Lines, i.e. cards, may have two source forms: fixed form and free form. All lines of a single file usually use one of the source forms but some compilers allow changing the source form inside a file and mixing the two source forms in a single file.

Until Fortran 90, the only possible form was fixed form. Fixed form mimics the layout used in Fortran punch cards: columns 1 to 5 represent a numerical label and the statement is written from columns 7 to 72. If character 6 is a character other than a space (or a zero) it means that this line is a continuation of the previous one and columns 1 to 5 should be blanks. Columns beyond the 73 are ignored in a regular or continuated line. Other blanks, except when found inside string literals (called "character context") are not significant in fixed form (e.g ABC is the same as A BC or AB C). Also this form recognizes as comment lines, that are ignored by the compiler, those lines that have a C, * or (as en extension) D in column 1, or the character ! in columns 1 to 5.

This is a particularly contrived example of valid Fortran code.

 2  0 I    F(  A.G  T.1 0)T
     AH   EN; P  R    I  NT
     **, "A is bigger than 10"
      E        NDI           F

The other source form, free form, is closer to modern programming languages syntax. There are no column restrictions, except for the length of the line. Spaces are relevant and continuations are marked using a & at the end of the statement and optionally another & at the beginning of the next statement (in this second form the statement is pasted as if there was nothing between the two ampersand characters). A comment starts after a ! character (outside of "character context) in any column of the line.

The same code above written in free form and reformatted for clarity.

20 IF (A .GT. 10) THEN
  PRINT *, "A is bigger than 10"
END IF

At this point the variable flg.freeform states if the input source form is free form or not. As we commented in last chapter files like .f, .F, .for, .FOR will be assumed by the driver to be fixed form by default. The function set_input_form is used to switch between each mode. When the mode is set a couple of pointer to functions will be updated: p_get_stmt and p_read_card. They point to get_stmt and get_card for fixed form and to ff_get_stmt and ff_get_card in free form.

Now the initialization of the scanner is complete and we can proceed to read the first card. To do this we invoke p_read_card. We will revisit this part later but for now it is suffice to know that the card buffer always contains the card from which we are going to get the statement. So before we can get the statement, the card has to be read. Because of this flow we need to read the first card here.

tools/flang1/flang1exe/scan.c

   card_type = (*p_read_card)();

Program units

Once the scanner has been initialized the initialization is mostly complete and then flang1 proceeds to parse each program unit.

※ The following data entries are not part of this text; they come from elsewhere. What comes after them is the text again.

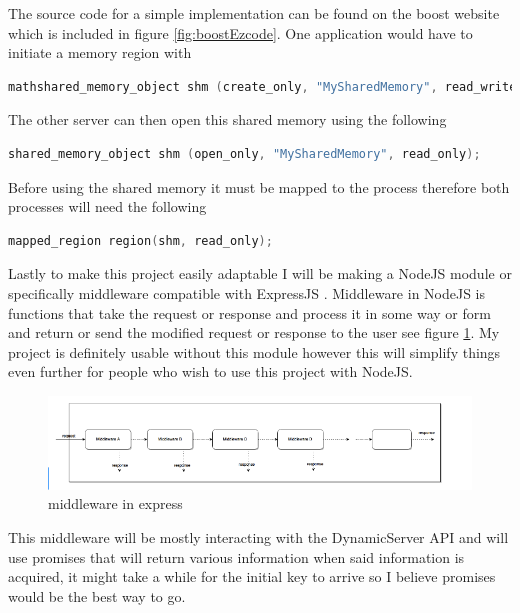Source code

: The source code for a simple implementation can be found on the boost website which is included in figure \ref{fig:boostEzcode}. One application would have to initiate a memory region with 
\begin{lstlisting}[language=C] 
mathshared_memory_object shm (create_only, "MySharedMemory", read_write); 
\end{lstlisting}
The other server can then open this shared memory using the following
\begin{lstlisting}[language=C] 
shared_memory_object shm (open_only, "MySharedMemory", read_only);
\end{lstlisting}
Before using the shared memory it must be mapped to the process therefore both processes will need the following
\begin{lstlisting}[language=C] 
mapped_region region(shm, read_only);
\end{lstlisting}

Lastly to make this project easily adaptable I will be making a NodeJS module or specifically middleware compatible with ExpressJS \cite{ExpressJS}. Middleware in NodeJS is functions that take the request or response and process it in some way or form and return or send the modified request or response to the user see figure \ref{fig:middlewarebasic}. My project is definitely usable without this module however this will simplify things even further for people who wish to use this project with NodeJS. 

\begin{figure}[!h]
  \centering
      \includegraphics[width=1\textwidth]{Figures/middleware.png}
  \caption[middleware in express]{middleware in express \cite{middleware}}
  \label{fig:middlewarebasic}
\end{figure}

\FloatBarrier

This middleware will be mostly interacting with the DynamicServer API and will use promises that will return various information when said information is acquired, it might take a while for the initial key to arrive so I believe promises would be the best way to go. 

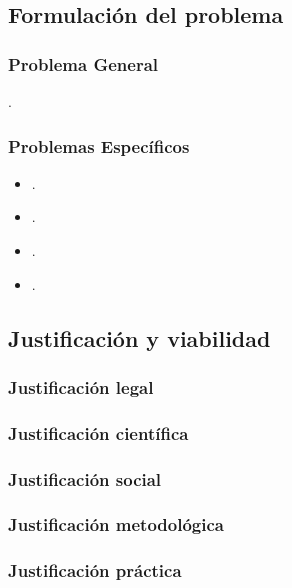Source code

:\documentclass[12pt,a4paper]{article}
\begin{document}
\subsection{Formulación del problema}
\subsubsection{Problema General}
\problema.
\subsubsection{Problemas Específicos}
\begin{itemize}
\item \problemae.
\item \problemaee.
\item \problemaeee.
\item \problemaeeee.
\end{itemize}


\subsection{Justificación y viabilidad}

\subsubsection{Justificación legal}
\subsubsection{Justificación científica}
\subsubsection{Justificación social}
\subsubsection{Justificación metodológica}
\subsubsection{Justificación práctica}
\end{document}

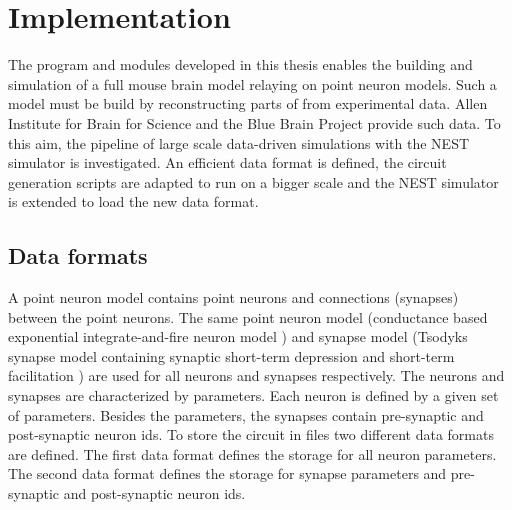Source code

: %

\chapter{Implementation}

The program and modules developed in this thesis enables the building and simulation
of a full mouse brain model relaying on point neuron models. Such a model must be build by
reconstructing parts of from experimental data.
Allen Institute for Brain for Science and the Blue Brain Project provide such data.
To this aim, the pipeline of large scale data-driven simulations with the NEST simulator is investigated.
An efficient data format is defined, the circuit generation scripts are adapted to
run on a bigger scale and the NEST simulator is extended to load the new data format.

\section{Data formats}
\label{sec:dataformats}
A point neuron model contains point neurons and connections (synapses) between the point neurons.
The same point neuron model (conductance based exponential integrate-and-fire neuron model \cite{brette2005adaptive}) and synapse model (Tsodyks synapse model containing synaptic short-term depression and short-term facilitation \cite{tsodyks1997neural, fuhrmann2002coding}) are used for all neurons and synapses respectively.
The neurons and synapses are characterized by parameters.
Each neuron is defined by a given set of parameters.
Besides the parameters, the synapses contain pre-synaptic and post-synaptic neuron ids.
To store the circuit in files two different data formats are defined.
The first data format defines the storage for all neuron parameters.
The second data format defines the storage for synapse parameters and pre-synaptic and post-synaptic neuron ids.


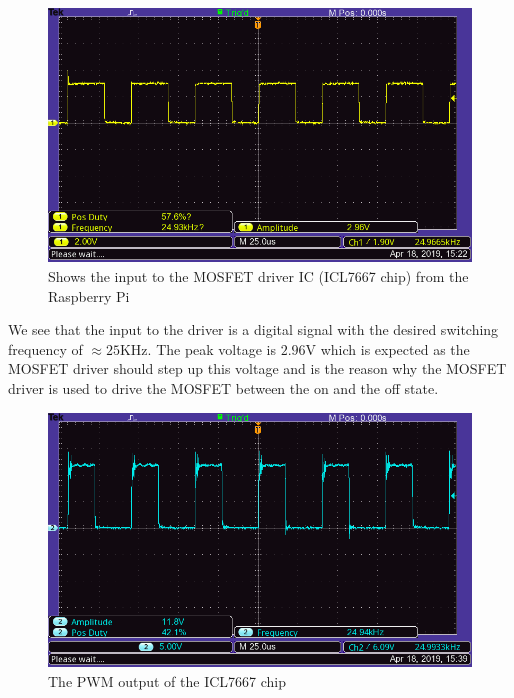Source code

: \documentclass[a4paper, 12pt]{article}
\begin{document}
\begin{figure}[H]
  \centering
  \includegraphics[width=\textwidth]{images/pwm_input_from_pi.png}
  \caption{Shows the input to the MOSFET driver IC (ICL7667 chip) from the Raspberry Pi}
  \label{fig:pwm_input_from_pi}
\end{figure}

We see that the input to the driver is a digital signal with the desired
switching frequency of $\approx 25$KHz. The peak voltage is $2.96$V which is
expected as the MOSFET driver should step up this voltage and is the reason why
the MOSFET driver is used to drive the MOSFET between the on and the off state.

\begin{figure}[H]
  \centering
  \includegraphics[width=\textwidth]{images/pwm_output_from_chip.png}
  \caption{The PWM output of the ICL7667 chip}
  \label{fig:pwm_output_from_chip}
\end{figure}
\end{document}
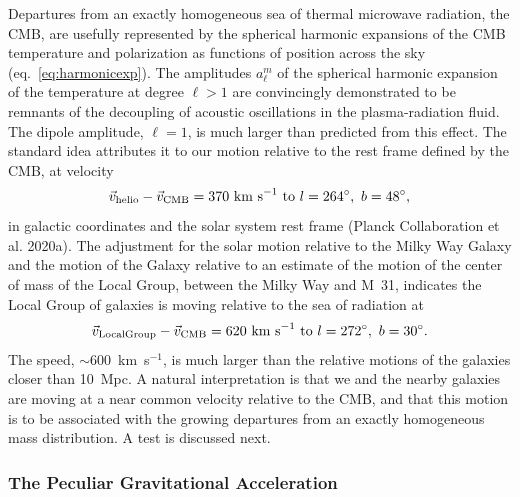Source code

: \documentclass[fleqn,12pt]{article}
\newcommand{\beq}{\begin{equation}}
\newcommand{\eeq}{\end{equation}}
\begin{document}
Departures from an exactly homogeneous sea of thermal microwave radiation, the CMB, are usefully represented by the spherical harmonic expansions of the CMB temperature and polarization as functions of position across the sky (eq.~\ref{eq:harmonicexp}). The amplitudes $a_\ell^m$ of the spherical harmonic expansion of the temperature at degree $\ell > 1$ are convincingly demonstrated to be remnants of the decoupling of acoustic oscillations in the plasma-radiation fluid. The dipole amplitude, $\ell = 1$, is much larger than predicted from this effect. The standard idea attributes it to our motion relative to the rest frame defined by the CMB, at velocity  
\beq
{\vec v}_{\rm helio} - {\vec v}_{\rm CMB} = 370\hbox{ km s}^{-1}\hbox{ to } l = 264^\circ,\ b=48^\circ,\label{eq:heliocen_wrt_cmb}
\eeq
in galactic coordinates and the solar system rest frame (Planck Collaboration et al. 2020a). The adjustment for the solar motion relative to the Milky Way Galaxy and the motion of the Galaxy relative to an estimate of the motion of the center of mass of the Local Group, between the Milky Way and M~31, indicates the Local Group of galaxies is moving relative to the sea of radiation at  
\beq
{\vec v}_{\rm Local Group} - {\vec v}_{\rm CMB}= 620\hbox{ km s}^{-1}\hbox{ to } l = 272^\circ,\ b=30^\circ. \label{eq:LG_wrt_cmb}
\eeq
The speed, $\sim 600$~km~s$^{-1}$, is much larger than the relative motions of the galaxies closer than 10~Mpc. A natural interpretation is that we and the nearby galaxies are moving at a near common velocity relative to the CMB, and that this motion is to be associated with the growing departures from an exactly homogeneous mass distribution. A test is discussed next.

\subsubsection{The Peculiar Gravitational Acceleration} \label{sec:localgravity}
\end{document}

Fortran code, at the top level, are a sequence of program units. Each program unit is independent of the others. There are 5 kinds of program units in Fortran: PROGRAM, SUBROUTINE, FUNCTION, MODULE and BLOCK DATA. PROGRAM is what in C is considered the main function. There must be a single PROGRAM program unit a Fortran program. SUBROUTINE and FUNCTION program units define extern procedures, meaning that these procedures are defined at the global level of the program. A module system was added to Fortran as of Fortran 90, and it is represented by the MODULE program units. MODULE program units have two parts: non-executable and executable. The non-executable part defines types, global variables or generic specifiers (a form of overloading). The executable part is used to define module procedures which are FUNCTION or SUBROUTINE (sub)program units contained in the MODULE. BLOCK DATA is a weird program unit to initialize a special kind of global data called named COMMON blocks and is seldomly used today.

Parsing is structured in flang1 as an interaction of two components: the scanner and the parser. The scanner is responsible of reading the lines (cards) and tokenizing the input. The parser will check that the sequence of tokens provided by the scanner has the form (but not necessarily the correct meaning) of a valid Fortran program. Parsing is done by the function parser() invoked in a loop inside main, once per program unit.

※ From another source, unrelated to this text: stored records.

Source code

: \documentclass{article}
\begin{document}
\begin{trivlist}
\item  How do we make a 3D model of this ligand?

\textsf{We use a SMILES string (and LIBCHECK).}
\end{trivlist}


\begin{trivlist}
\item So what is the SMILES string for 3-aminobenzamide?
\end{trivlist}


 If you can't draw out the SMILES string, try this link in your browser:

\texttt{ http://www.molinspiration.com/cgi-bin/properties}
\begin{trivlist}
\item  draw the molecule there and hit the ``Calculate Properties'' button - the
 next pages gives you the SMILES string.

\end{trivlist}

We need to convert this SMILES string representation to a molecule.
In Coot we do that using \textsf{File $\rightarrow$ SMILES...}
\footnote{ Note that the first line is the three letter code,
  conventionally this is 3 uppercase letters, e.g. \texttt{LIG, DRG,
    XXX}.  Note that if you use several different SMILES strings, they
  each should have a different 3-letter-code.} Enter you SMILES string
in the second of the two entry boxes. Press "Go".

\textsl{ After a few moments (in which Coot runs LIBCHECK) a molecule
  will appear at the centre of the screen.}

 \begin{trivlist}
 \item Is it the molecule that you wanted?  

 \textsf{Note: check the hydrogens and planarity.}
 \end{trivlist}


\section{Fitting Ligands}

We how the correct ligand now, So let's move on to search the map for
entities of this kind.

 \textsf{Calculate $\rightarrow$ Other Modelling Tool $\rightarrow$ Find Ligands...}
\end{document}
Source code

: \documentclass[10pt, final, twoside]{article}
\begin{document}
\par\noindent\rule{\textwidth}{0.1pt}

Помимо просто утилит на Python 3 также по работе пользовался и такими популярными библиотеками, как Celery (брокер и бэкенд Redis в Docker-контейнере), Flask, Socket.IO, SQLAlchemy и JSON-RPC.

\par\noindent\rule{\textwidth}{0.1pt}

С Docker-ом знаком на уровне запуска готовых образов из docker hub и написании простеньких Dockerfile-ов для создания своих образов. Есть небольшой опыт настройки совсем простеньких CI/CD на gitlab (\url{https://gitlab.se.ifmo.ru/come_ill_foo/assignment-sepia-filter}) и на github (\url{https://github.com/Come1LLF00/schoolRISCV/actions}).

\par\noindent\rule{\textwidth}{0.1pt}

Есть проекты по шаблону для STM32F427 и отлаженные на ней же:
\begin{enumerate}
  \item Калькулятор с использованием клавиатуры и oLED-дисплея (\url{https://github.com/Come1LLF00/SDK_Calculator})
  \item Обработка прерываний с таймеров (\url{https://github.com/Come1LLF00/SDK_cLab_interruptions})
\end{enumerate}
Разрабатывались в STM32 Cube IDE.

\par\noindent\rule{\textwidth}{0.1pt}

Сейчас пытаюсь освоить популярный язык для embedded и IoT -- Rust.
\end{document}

Parsing: high level overview

Parsing is done in two steps. A first step parses only non-executable statements. The second parses the executable statements. Fortran has a relatively strict ordering of statements and they are classified as either non-executable or executable (except ENTRY statement that has to be both due to its special nature, but let's ignore this). Non-executable statements intuitively are declarations, and in principle do not entail code generation as they only impact the symbol tables and such (this is a bit theoretical because they do impact code generation). Executable statements are imperative statements in the code. Both phases are performed by the _parser function (invoked from parser twice)

Ordering of statements in Fortran 2008. Columns in a row mean that the statements can be interspersed with the other statements in the other columns of the row. Source: Fortran 2008 draft

Before it parses anything the parser needs a token. This is done by invoking get_token. Depending on the semantic phase get_token will invoke _get_token or _read_token. The first one works using the input file. The second works in an intermediate file that is generated during the first phase.

Let's focus first in the first phase. When _get_token is invoked it checks if the global variable currc is NULL. If it is it means that we have to read the next statement. To do this it invokes p_get_stmt (that we set up above when we initialized the scanner by calling set_input_form).

Reading a statement

The pointer to function p_get_stmt will either point to get_stmt, for fixed form, or ff_get_stmt, for free form. Both functions will read all the lines that form the current statement, at least one, into the stmtb buffer. A requirement of this function is that at least one card has been already read before we can copy its contents. This requirement is fulfilled the first time we call them because we did this when we initialized the scanner above. It also implies that we have to make sure the next card has been read before we invoke this function again. The function itself (or one of the functions it calls) makes sure this happens before leaving.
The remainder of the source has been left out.